> _What is required_:
Pictures aside, write out every record exactly as it appears.

> _Records shown_:
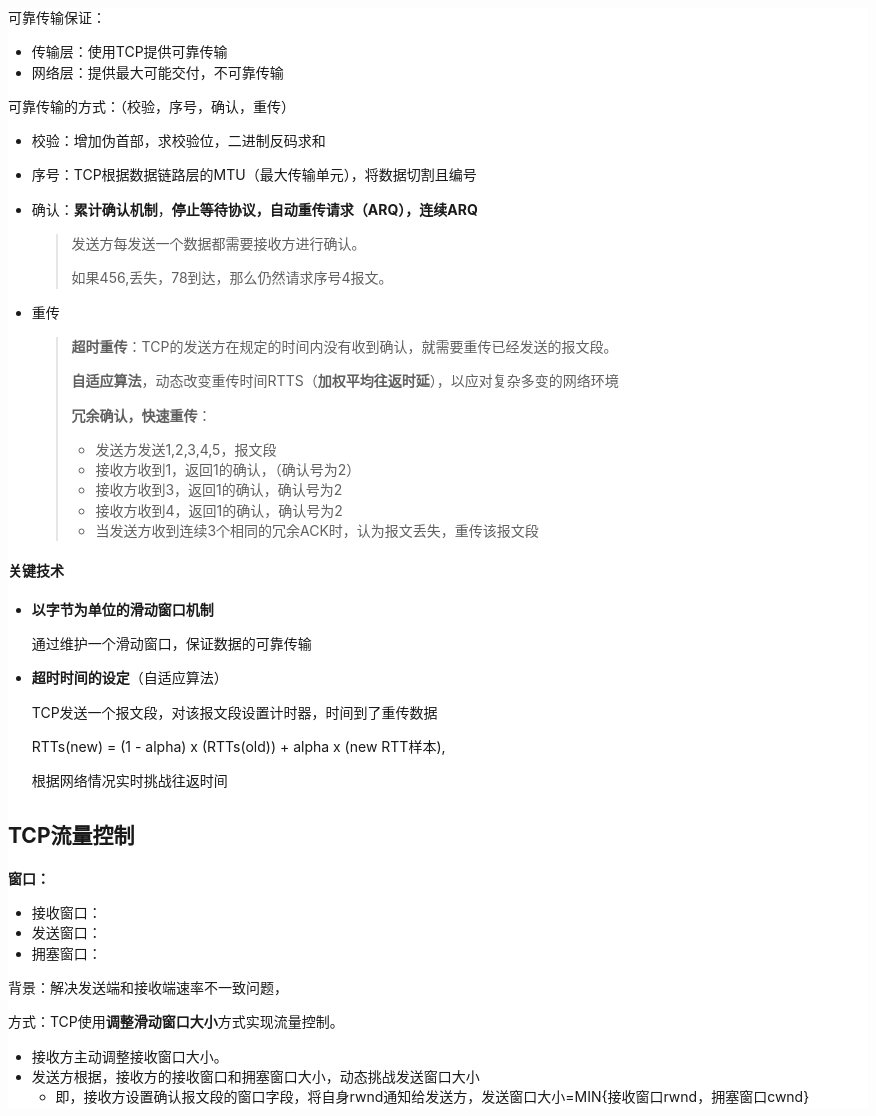 可靠传输保证：

+ 传输层：使用TCP提供可靠传输
+ 网络层：提供最大可能交付，不可靠传输

可靠传输的方式：（校验，序号，确认，重传）

+ 校验：增加伪首部，求校验位，二进制反码求和

+ 序号：TCP根据数据链路层的MTU（最大传输单元），将数据切割且编号

+ 确认：**累计确认机制**，**停止等待协议，自动重传请求（ARQ），连续ARQ**

  > 发送方每发送一个数据都需要接收方进行确认。
  >
  > 如果456,丢失，78到达，那么仍然请求序号4报文。

+ 重传

  > **超时重传**：TCP的发送方在规定的时间内没有收到确认，就需要重传已经发送的报文段。
  >
  > **自适应算法**，动态改变重传时间RTTS（**加权平均往返时延**），以应对复杂多变的网络环境
  >
  > **冗余确认，快速重传**：
  >
  > + 发送方发送1,2,3,4,5，报文段
  > + 接收方收到1，返回1的确认，（确认号为2）
  > + 接收方收到3，返回1的确认，确认号为2
  > + 接收方收到4，返回1的确认，确认号为2
  > + 当发送方收到连续3个相同的冗余ACK时，认为报文丢失，重传该报文段

#### 关键技术

+ **以字节为单位的滑动窗口机制**

  通过维护一个滑动窗口，保证数据的可靠传输

+ **超时时间的设定**（自适应算法）

  TCP发送一个报文段，对该报文段设置计时器，时间到了重传数据

  RTTs(new) = (1 - alpha) x (RTTs(old)) + alpha x (new RTT样本),

  根据网络情况实时挑战往返时间

## TCP流量控制

**窗口：**

+ 接收窗口：
+ 发送窗口：
+ 拥塞窗口：

背景：解决发送端和接收端速率不一致问题，

方式：TCP使用**调整滑动窗口大小**方式实现流量控制。

+ 接收方主动调整接收窗口大小。
+ 发送方根据，接收方的接收窗口和拥塞窗口大小，动态挑战发送窗口大小
  + 即，接收方设置确认报文段的窗口字段，将自身rwnd通知给发送方，发送窗口大小=MIN{接收窗口rwnd，拥塞窗口cwnd}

> _Solution_:
 可靠传输保证：

+ 传输层：使用TCP提供可靠传输
+ 网络层：提供最大可能交付，不可靠传输

可靠传输的方式：（校验，序号，确认，重传）

+ 校验：增加伪首部，求校验位，二进制反码求和

+ 序号：TCP根据数据链路层的MTU（最大传输单元），将数据切割且编号

+ 确认：**累计确认机制**，**停止等待协议，自动重传请求（ARQ），连续ARQ**

  > 发送方每发送一个数据都需要接收方进行确认。
  >
  > 如果456,丢失，78到达，那么仍然请求序号4报文。

+ 重传

  > **超时重传**：TCP的发送方在规定的时间内没有收到确认，就需要重传已经发送的报文段。
  >
  > **自适应算法**，动态改变重传时间RTTS（**加权平均往返时延**），以应对复杂多变的网络环境
  >
  > **冗余确认，快速重传**：
  >
  > + 发送方发送1,2,3,4,5，报文段
  > + 接收方收到1，返回1的确认，（确认号为2）
  > + 接收方收到3，返回1的确认，确认号为2
  > + 接收方收到4，返回1的确认，确认号为2
  > + 当发送方收到连续3个相同的冗余ACK时，认为报文丢失，重传该报文段

#### 关键技术

+ **以字节为单位的滑动窗口机制**

  通过维护一个滑动窗口，保证数据的可靠传输

+ **超时时间的设定**（自适应算法）

  TCP发送一个报文段，对该报文段设置计时器，时间到了重传数据

  RTTs(new) = (1 - alpha) x (RTTs(old)) + alpha x (new RTT样本),

  根据网络情况实时挑战往返时间

## TCP流量控制

**窗口：**

+ 接收窗口：
+ 发送窗口：
+ 拥塞窗口：

背景：解决发送端和接收端速率不一致问题，

方式：TCP使用**调整滑动窗口大小**方式实现流量控制。

+ 接收方主动调整接收窗口大小。
+ 发送方根据，接收方的接收窗口和拥塞窗口大小，动态挑战发送窗口大小
  + 即，接收方设置确认报文段的窗口字段，将自身rwnd通知给发送方，发送窗口大小=MIN{接收窗口rwnd，拥塞窗口cwnd}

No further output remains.